Brazil housing boom forcing switch to private market: Mortgages
Brazil’s five interest rate cuts and the use of 2.5 billion reais ($1.4 billion) of workers’ compensation funds to buy mortgage bonds are breathing life into the home loan market as the government seeks to address a shortage of 6.3 million homes.
By Gabrielle Coppola and Nadja Brandt @Bloomberg
The central bank’s plan to lower the benchmark lending rate this year to 9 percent would help drive investor demand for higher-yielding mortgage securities and increase the role of the private market, according to Brazilian Finance & Real Estate SA, the country’s biggest issuer of real-estate backed securities.
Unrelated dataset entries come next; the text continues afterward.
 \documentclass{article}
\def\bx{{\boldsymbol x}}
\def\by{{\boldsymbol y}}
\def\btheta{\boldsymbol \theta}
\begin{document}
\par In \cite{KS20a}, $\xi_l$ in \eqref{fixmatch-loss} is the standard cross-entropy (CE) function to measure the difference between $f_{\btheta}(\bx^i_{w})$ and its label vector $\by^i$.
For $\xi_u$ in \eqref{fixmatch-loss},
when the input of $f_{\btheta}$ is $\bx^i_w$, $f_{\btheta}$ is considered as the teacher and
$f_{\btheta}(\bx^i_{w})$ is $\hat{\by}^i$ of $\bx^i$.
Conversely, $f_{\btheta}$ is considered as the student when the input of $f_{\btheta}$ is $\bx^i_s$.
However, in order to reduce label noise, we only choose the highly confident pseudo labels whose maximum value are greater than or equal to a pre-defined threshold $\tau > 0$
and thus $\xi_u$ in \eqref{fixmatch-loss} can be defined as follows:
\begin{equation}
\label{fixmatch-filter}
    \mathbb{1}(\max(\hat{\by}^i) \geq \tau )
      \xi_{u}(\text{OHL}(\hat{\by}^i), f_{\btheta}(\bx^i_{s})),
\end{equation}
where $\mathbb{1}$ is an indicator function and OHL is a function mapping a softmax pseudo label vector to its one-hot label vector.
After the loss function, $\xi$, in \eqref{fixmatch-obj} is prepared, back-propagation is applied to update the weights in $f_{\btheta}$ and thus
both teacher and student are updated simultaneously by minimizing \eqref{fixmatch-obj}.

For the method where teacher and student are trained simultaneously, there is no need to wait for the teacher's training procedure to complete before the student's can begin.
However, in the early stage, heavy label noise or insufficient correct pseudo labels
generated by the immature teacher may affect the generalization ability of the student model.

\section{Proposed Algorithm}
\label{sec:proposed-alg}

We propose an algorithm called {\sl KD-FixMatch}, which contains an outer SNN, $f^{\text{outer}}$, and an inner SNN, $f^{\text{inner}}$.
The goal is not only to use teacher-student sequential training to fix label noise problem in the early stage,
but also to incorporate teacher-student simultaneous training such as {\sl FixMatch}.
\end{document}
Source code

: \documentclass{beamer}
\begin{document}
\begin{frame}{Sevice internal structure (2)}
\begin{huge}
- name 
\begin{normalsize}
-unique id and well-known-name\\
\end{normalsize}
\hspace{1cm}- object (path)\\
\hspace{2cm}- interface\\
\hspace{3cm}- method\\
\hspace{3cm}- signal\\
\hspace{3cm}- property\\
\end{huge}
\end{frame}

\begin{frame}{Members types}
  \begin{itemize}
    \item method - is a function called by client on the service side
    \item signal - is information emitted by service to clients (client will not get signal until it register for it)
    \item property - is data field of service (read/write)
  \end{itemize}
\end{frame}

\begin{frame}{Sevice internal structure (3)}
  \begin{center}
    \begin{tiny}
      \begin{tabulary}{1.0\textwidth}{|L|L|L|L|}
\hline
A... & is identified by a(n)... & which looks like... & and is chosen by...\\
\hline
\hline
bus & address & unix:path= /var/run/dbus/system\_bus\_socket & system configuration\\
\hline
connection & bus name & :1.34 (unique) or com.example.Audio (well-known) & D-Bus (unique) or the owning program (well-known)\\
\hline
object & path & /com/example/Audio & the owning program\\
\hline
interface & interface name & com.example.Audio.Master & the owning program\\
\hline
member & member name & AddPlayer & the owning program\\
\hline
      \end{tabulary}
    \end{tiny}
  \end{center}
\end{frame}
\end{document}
The government needs the home-loan bond market, which currently provides just 2 percent of mortgage funding, to expand as it seeks to build 2 million homes for low-income families by 2014.
“The market adapts to necessity,” said Max Lima, founder of Sao Paulo-based real estate private equity firm Prosperitas, which oversees $2 billion in equity investments. “If subsidized funding disappears, the market will have to fund itself in some other way. The natural way to go would be securitization.”
Brazil’s mortgage market has grown to 211 billion reais since 1964, when the government began requiring banks to use a portion of savings deposits to originate home loans. About 60 percent of funding comes from savings deposits that pay a subsidized rate set by the government.
Once the base of subsidized savings deposits runs out, foreign investors’ participation, now almost non-existent, will be needed to grow a private mortgage market capable of meeting the needs of the country’s expanding middle class, said Brandon Kidd, Chief Investment Officer at Centaurus Realty Group, a Sao Paulo-based investment company.
“Demand is always going to be there,” Kidd said in a telephone interview. “Foreign institutions have to come into Brazil.”
Mortgage lending equals 4.7 percent of gross domestic product in Brazil, compared with 67 percent in the U.S. The government wants to raise that ratio to 10 percent by 2014.
Brazil’s association of mortgage and savings companies, Abecip, forecasts the savings deposit base could run out by as early as the end of 2013. Moody’s Investors Service predicts it could be exhausted by the end of 2014.
Long-term funding in Brazil has remained scarce because high interest rates and a history of inflation have fostered an investment preference for short-term government bonds. Brazil’s target for the benchmark overnight lending rate, known as the DI, is 9.75 percent, the second-highest real rate among the Group of 20 nations.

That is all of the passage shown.